### GOAL OF THE EXERCISE
Write out, without any change, the lines in the material below that run from the line with "[HomeBrew](https://brew.sh/) is the" through the line with "Installs a brew", both included.

### MATERIAL PROVIDED
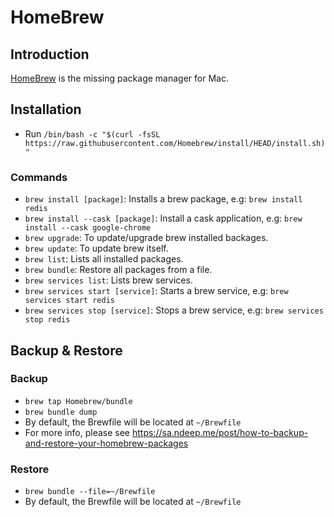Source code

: # HomeBrew

## Introduction

[HomeBrew](https://brew.sh/) is the missing package manager for Mac. 

## Installation

- Run `/bin/bash -c "$(curl -fsSL https://raw.githubusercontent.com/Homebrew/install/HEAD/install.sh)"`

### Commands

- `brew install [package]`: Installs a brew package, e.g: `brew install redis`
- `brew install --cask [package]`: Install a cask application, e.g: `brew install --cask google-chrome`
- `brew upgrade`: To update/upgrade brew installed backages.
- `brew update`: To update brew itself.
- `brew list`: Lists all installed packages.
- `brew bundle`: Restore all packages from a file.
- `brew services list`: Lists brew services.
- `brew services start [service]`: Starts a brew service, e.g: `brew services start redis`
- `brew services stop [service]`: Stops a brew service, e.g: `brew services stop redis`

## Backup & Restore

### Backup

- `brew tap Homebrew/bundle`
- `brew bundle dump`
- By default, the Brewfile will be located at `~/Brewfile`
- For more info, please see https://sa.ndeep.me/post/how-to-backup-and-restore-your-homebrew-packages

### Restore

- `brew bundle --file=~/Brewfile`
- By default, the Brewfile will be located at `~/Brewfile`
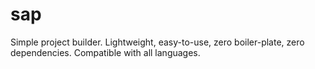 # sap
Simple project builder. Lightweight, easy-to-use, zero boiler-plate, zero dependencies. Compatible with all languages.
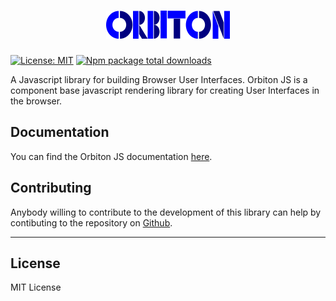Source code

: # <div align="center"> <img src="branding/logo.png" style="align-items:center;" ></div>
 [![License: MIT](https://img.shields.io/badge/License-MIT-yellow.svg)](https://opensource.org/licenses/MIT) [![Npm package total downloads](https://badgen.net/npm/dt/orbiton)](https://npmjs.com/package/orbiton)

A Javascript library for building Browser User Interfaces.
Orbiton JS is a component base javascript rendering library for creating User Interfaces in the browser.

## Documentation
You can find the Orbiton JS documentation [here](https://orbiton.js.org). 


## Contributing

Anybody willing to contribute to the development of this library can help by contibuting to the repository on [Github](https://github.com/orbitonjs/orbiton).

---

## License

MIT License
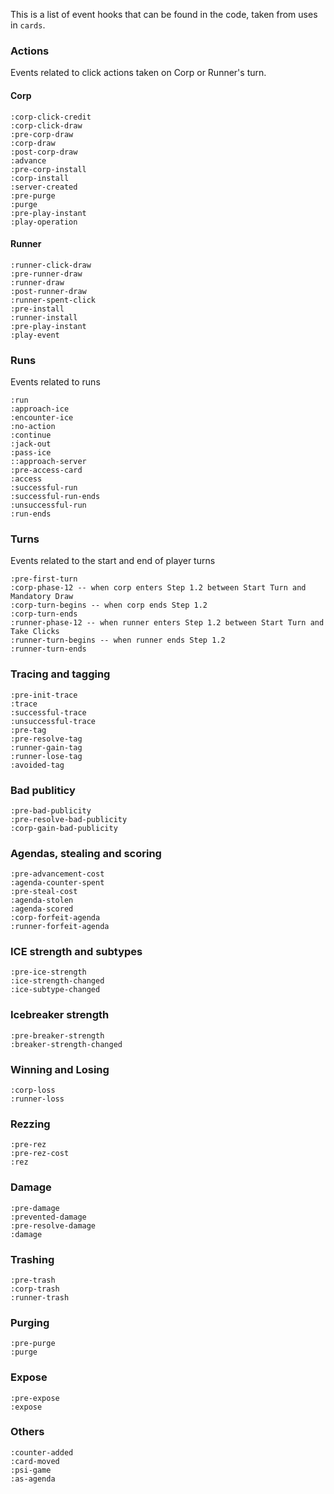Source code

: This is a list of event hooks that can be found in the code, taken from uses in `cards`.

### Actions
Events related to click actions taken on Corp or Runner's turn.

#### Corp
    :corp-click-credit
    :corp-click-draw
    :pre-corp-draw
    :corp-draw
    :post-corp-draw
    :advance
    :pre-corp-install
    :corp-install
    :server-created
    :pre-purge
    :purge
    :pre-play-instant
    :play-operation

#### Runner
    :runner-click-draw
    :pre-runner-draw
    :runner-draw
    :post-runner-draw
    :runner-spent-click
    :pre-install
    :runner-install
    :pre-play-instant
    :play-event

### Runs
Events related to runs

    :run
    :approach-ice
    :encounter-ice
    :no-action
    :continue
    :jack-out
    :pass-ice
    ::approach-server
    :pre-access-card
    :access
    :successful-run
    :successful-run-ends
    :unsuccessful-run
    :run-ends

### Turns
Events related to the start and end of player turns

    :pre-first-turn
    :corp-phase-12 -- when corp enters Step 1.2 between Start Turn and Mandatory Draw
    :corp-turn-begins -- when corp ends Step 1.2
    :corp-turn-ends
    :runner-phase-12 -- when runner enters Step 1.2 between Start Turn and Take Clicks
    :runner-turn-begins -- when runner ends Step 1.2 
    :runner-turn-ends

### Tracing and tagging
    :pre-init-trace
    :trace
    :successful-trace
    :unsuccessful-trace
    :pre-tag
    :pre-resolve-tag
    :runner-gain-tag
    :runner-lose-tag
    :avoided-tag

### Bad publiticy
    :pre-bad-publicity
    :pre-resolve-bad-publicity
    :corp-gain-bad-publicity

### Agendas, stealing and scoring
    :pre-advancement-cost
    :agenda-counter-spent
    :pre-steal-cost
    :agenda-stolen
    :agenda-scored
    :corp-forfeit-agenda
    :runner-forfeit-agenda

### ICE strength and subtypes
    :pre-ice-strength
    :ice-strength-changed
    :ice-subtype-changed

### Icebreaker strength
    :pre-breaker-strength
    :breaker-strength-changed

### Winning and Losing
    :corp-loss
    :runner-loss

### Rezzing
    :pre-rez
    :pre-rez-cost
    :rez

### Damage
    :pre-damage
    :prevented-damage
    :pre-resolve-damage
    :damage

### Trashing
    :pre-trash
    :corp-trash
    :runner-trash

### Purging
    :pre-purge
    :purge

### Expose
    :pre-expose
    :expose

### Others
    :counter-added
    :card-moved
    :psi-game
    :as-agenda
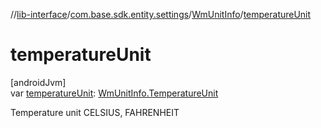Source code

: //[lib-interface](../../../index.md)/[com.base.sdk.entity.settings](../index.md)/[WmUnitInfo](index.md)/[temperatureUnit](temperature-unit.md)

# temperatureUnit

[androidJvm]\
var [temperatureUnit](temperature-unit.md): [WmUnitInfo.TemperatureUnit](-temperature-unit/index.md)

Temperature unit CELSIUS, FAHRENHEIT
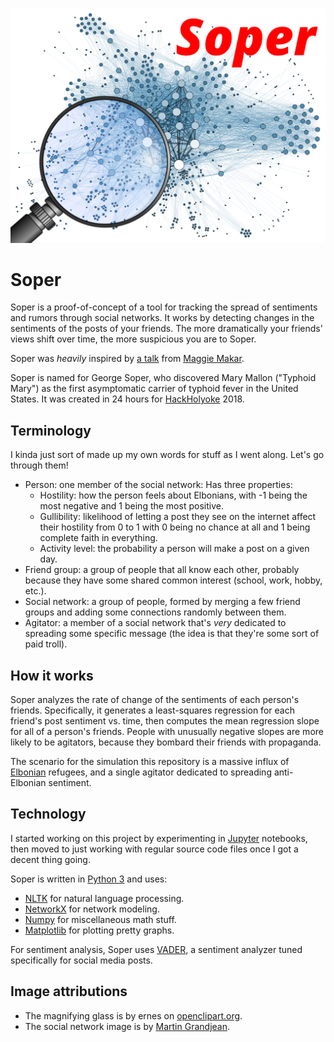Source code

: 
![Soper header](soper_header.png)

# Soper

Soper is a proof-of-concept of a tool for tracking the spread of sentiments and rumors through social networks. It works by detecting changes in the sentiments of the posts of your friends. The more dramatically your friends' views shift over time, the more suspicious you are to Soper.

Soper was _heavily_ inspired by [a talk](https://www.cics.umass.edu/event/spread-contagions-presence-latent-spreaders-identifying-hidden-culprits-and-learning) from [Maggie Makar](https://mymakar.github.io/).

Soper is named for George Soper, who discovered Mary Mallon ("Typhoid Mary") as the first asymptomatic carrier of typhoid fever in the United States. It was created in 24 hours for [HackHolyoke](http://www.hackholyoke.com/) 2018.

## Terminology
I kinda just sort of made up my own words for stuff as I went along. Let's go through them!

 * Person: one member of the social network: Has three properties:
   * Hostility: how the person feels about Elbonians, with -1 being the most negative and 1 being the most positive.
   * Gullibility: likelihood of letting a post they see on the internet affect their hostility from 0 to 1 with 0 being no chance at all and 1 being complete faith in everything.
   * Activity level: the probability a person will make a post on a given day.
 * Friend group: a group of people that all know each other, probably because they have some shared common interest (school, work, hobby, etc.).
 * Social network: a group of people, formed by merging a few friend groups and adding some connections randomly between them.
 * Agitator: a member of a social network that's _very_ dedicated to spreading some specific message (the idea is that they're some sort of paid troll).

## How it works
Soper analyzes the rate of change of the sentiments of each person's friends. Specifically, it generates a least-squares regression for each friend's post sentiment vs. time, then computes the mean regression slope for all of a person's friends. People with unusually negative slopes are more likely to be agitators, because they bombard their friends with propaganda.

The scenario for the simulation this repository is a massive influx of [Elbonian](http://dilbert.wikia.com/wiki/Elbonia) refugees, and a single agitator dedicated to spreading anti-Elbonian sentiment.

## Technology
I started working on this project by experimenting in [Jupyter](https://jupyter.org/) notebooks, then moved to just working with regular source code files once I got a decent thing going.

Soper is written in [Python 3](https://www.python.org/) and uses:
 * [NLTK](http://www.nltk.org/) for natural language processing.
 * [NetworkX](https://networkx.github.io/) for network modeling.
 * [Numpy](http://www.numpy.org/) for miscellaneous math stuff.
 * [Matplotlib](https://matplotlib.org/) for plotting pretty graphs.

For sentiment analysis, Soper uses [VADER](https://github.com/cjhutto/vaderSentiment), a sentiment analyzer tuned specifically for social media posts.

## Image attributions
 * The magnifying glass is by ernes on [openclipart.org](https://openclipart.org/detail/5218/lente-magnifying-glass).
 * The social network image is by [Martin Grandjean](https://commons.wikimedia.org/wiki/File:Social_Network_Analysis_Visualization.png).

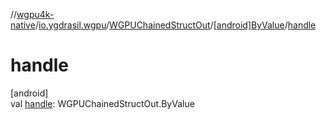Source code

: //[wgpu4k-native](../../../../index.md)/[io.ygdrasil.wgpu](../../index.md)/[WGPUChainedStructOut](../index.md)/[[android]ByValue](index.md)/[handle](handle.md)

# handle

[android]\
val [handle](handle.md): WGPUChainedStructOut.ByValue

### SOLUTION TO THE EXERCISE
[HomeBrew](https://brew.sh/) is the missing package manager for Mac. 

## Installation

- Run `/bin/bash -c "$(curl -fsSL https://raw.githubusercontent.com/Homebrew/install/HEAD/install.sh)"`

### Commands

- `brew install [package]`: Installs a brew package, e.g: `brew install redis`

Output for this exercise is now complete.